摘要:Very little is known about the impact of psychosocial
stress on underlying biological mechanisms in African American lupus patients,
although African American women display the highest rates of lupus. Due to the
exposure of African Americans to a unique trajectory of stressors throughout
the life course, it may be critical to understand the relationship between
psychosocial stress and underlying biological mechanisms that influence disease
activity and pathology in this high risk group. To begin to fill this research void, an evidence-based self-management program was piloted among a cohort of African American
lupus patients participating in a SLE database project at the Medical
University of South Carolina (MUSC). To assess disease activity, during each
clinic visit, a history is obtained, and physical examination, phlebotomy, and
urine collection are performed. SLE Disease Activity
Index (SLEDAI) and Systemic Lupus International Collaborating
Clinics/American College of Rheumatology
(SLICC/ACR) Damage Index (SDI) scores
are assessed at each visit. Disease data corresponding with data collection
timeframes for each participant were extracted from the MUSC SLE Database to
assess the effectiveness of the program.
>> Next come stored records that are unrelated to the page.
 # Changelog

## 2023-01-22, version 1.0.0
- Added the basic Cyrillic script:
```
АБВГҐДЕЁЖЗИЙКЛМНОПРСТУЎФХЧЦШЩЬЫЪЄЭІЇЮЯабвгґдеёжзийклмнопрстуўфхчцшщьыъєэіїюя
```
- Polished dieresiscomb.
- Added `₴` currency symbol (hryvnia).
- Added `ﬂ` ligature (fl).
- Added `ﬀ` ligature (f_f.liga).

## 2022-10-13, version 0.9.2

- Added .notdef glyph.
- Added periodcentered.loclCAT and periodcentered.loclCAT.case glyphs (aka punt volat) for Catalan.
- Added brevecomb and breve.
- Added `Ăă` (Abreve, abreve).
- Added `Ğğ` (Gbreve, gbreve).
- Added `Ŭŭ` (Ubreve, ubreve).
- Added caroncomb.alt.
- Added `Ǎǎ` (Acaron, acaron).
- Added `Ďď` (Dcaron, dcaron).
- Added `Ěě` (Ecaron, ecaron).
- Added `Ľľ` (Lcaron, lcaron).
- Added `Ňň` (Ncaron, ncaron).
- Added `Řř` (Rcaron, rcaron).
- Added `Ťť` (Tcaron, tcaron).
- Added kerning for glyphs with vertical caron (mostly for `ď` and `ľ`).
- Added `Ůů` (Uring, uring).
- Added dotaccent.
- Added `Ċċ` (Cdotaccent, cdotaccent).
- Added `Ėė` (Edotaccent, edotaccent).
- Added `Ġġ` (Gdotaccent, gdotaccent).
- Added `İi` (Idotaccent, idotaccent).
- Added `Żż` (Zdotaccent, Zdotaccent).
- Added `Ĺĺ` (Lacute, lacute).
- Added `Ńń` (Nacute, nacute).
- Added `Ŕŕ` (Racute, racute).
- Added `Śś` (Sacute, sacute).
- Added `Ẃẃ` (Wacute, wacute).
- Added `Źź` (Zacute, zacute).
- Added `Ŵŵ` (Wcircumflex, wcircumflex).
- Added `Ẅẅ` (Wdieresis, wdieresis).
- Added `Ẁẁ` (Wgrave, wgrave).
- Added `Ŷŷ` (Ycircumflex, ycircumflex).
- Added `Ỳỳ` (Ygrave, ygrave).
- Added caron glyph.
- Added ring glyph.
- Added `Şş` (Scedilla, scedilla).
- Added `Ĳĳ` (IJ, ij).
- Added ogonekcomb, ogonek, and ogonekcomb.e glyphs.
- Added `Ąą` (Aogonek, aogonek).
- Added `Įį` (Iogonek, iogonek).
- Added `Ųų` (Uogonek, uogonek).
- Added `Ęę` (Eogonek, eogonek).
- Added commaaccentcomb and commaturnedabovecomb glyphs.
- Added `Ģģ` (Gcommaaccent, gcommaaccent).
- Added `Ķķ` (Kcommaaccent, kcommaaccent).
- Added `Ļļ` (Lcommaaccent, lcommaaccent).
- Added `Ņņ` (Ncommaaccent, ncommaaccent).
Several
differences were observed between the
intervention and control groups on
symptoms pertaining to lupus activity, and many of these differences had
large effect sizes. Our findings can be rapidly translated into improved
delivery of health care and targeted trials/interventions with relevance to
health disparities, and if widely implemented, morbidities and mortality
related to lupus could be drastically reduced in African-Americans.